◆ The task: Line by line, restate the material exactly.

◆ Material provided:
..........

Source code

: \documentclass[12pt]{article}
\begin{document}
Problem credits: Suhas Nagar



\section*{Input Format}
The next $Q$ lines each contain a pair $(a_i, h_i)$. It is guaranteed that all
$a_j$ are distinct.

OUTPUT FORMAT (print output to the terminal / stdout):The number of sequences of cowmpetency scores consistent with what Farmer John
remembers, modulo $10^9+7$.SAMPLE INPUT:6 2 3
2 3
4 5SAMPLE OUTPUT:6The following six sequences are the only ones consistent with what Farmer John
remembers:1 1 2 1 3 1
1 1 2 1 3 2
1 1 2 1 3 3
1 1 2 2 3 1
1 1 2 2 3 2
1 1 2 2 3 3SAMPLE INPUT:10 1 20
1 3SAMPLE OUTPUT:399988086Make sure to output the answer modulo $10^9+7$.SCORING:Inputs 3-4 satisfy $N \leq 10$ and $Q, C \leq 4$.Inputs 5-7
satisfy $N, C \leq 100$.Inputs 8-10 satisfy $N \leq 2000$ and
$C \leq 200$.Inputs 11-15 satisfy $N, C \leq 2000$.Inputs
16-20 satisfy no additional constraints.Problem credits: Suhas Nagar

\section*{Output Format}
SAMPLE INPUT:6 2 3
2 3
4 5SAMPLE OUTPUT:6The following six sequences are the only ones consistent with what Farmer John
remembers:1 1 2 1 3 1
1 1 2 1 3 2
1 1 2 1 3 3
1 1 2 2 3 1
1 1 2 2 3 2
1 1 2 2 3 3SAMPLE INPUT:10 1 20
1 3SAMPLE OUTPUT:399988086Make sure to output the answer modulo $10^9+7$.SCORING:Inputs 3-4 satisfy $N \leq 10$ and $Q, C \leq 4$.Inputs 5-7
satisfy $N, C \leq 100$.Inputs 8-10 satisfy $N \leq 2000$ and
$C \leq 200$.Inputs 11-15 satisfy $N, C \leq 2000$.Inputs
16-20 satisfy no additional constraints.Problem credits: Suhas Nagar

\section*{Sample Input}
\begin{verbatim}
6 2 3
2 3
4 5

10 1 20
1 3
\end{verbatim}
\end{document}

..........

◆ Response area:
Source code

: \documentclass[12pt]{article}
\begin{document}
Problem credits: Suhas Nagar



\section*{Input Format}
The next $Q$ lines each contain a pair $(a_i, h_i)$. It is guaranteed that all
$a_j$ are distinct.

OUTPUT FORMAT (print output to the terminal / stdout):The number of sequences of cowmpetency scores consistent with what Farmer John
remembers, modulo $10^9+7$.SAMPLE INPUT:6 2 3
2 3
4 5SAMPLE OUTPUT:6The following six sequences are the only ones consistent with what Farmer John
remembers:1 1 2 1 3 1
1 1 2 1 3 2
1 1 2 1 3 3
1 1 2 2 3 1
1 1 2 2 3 2
1 1 2 2 3 3SAMPLE INPUT:10 1 20
1 3SAMPLE OUTPUT:399988086Make sure to output the answer modulo $10^9+7$.SCORING:Inputs 3-4 satisfy $N \leq 10$ and $Q, C \leq 4$.Inputs 5-7
satisfy $N, C \leq 100$.Inputs 8-10 satisfy $N \leq 2000$ and
$C \leq 200$.Inputs 11-15 satisfy $N, C \leq 2000$.Inputs
16-20 satisfy no additional constraints.Problem credits: Suhas Nagar

\section*{Output Format}
SAMPLE INPUT:6 2 3
2 3
4 5SAMPLE OUTPUT:6The following six sequences are the only ones consistent with what Farmer John
remembers:1 1 2 1 3 1
1 1 2 1 3 2
1 1 2 1 3 3
1 1 2 2 3 1
1 1 2 2 3 2
1 1 2 2 3 3SAMPLE INPUT:10 1 20
1 3SAMPLE OUTPUT:399988086Make sure to output the answer modulo $10^9+7$.SCORING:Inputs 3-4 satisfy $N \leq 10$ and $Q, C \leq 4$.Inputs 5-7
satisfy $N, C \leq 100$.Inputs 8-10 satisfy $N \leq 2000$ and
$C \leq 200$.Inputs 11-15 satisfy $N, C \leq 2000$.Inputs
16-20 satisfy no additional constraints.Problem credits: Suhas Nagar

\section*{Sample Input}
\begin{verbatim}
6 2 3
2 3
4 5

10 1 20
1 3
\end{verbatim}
\end{document}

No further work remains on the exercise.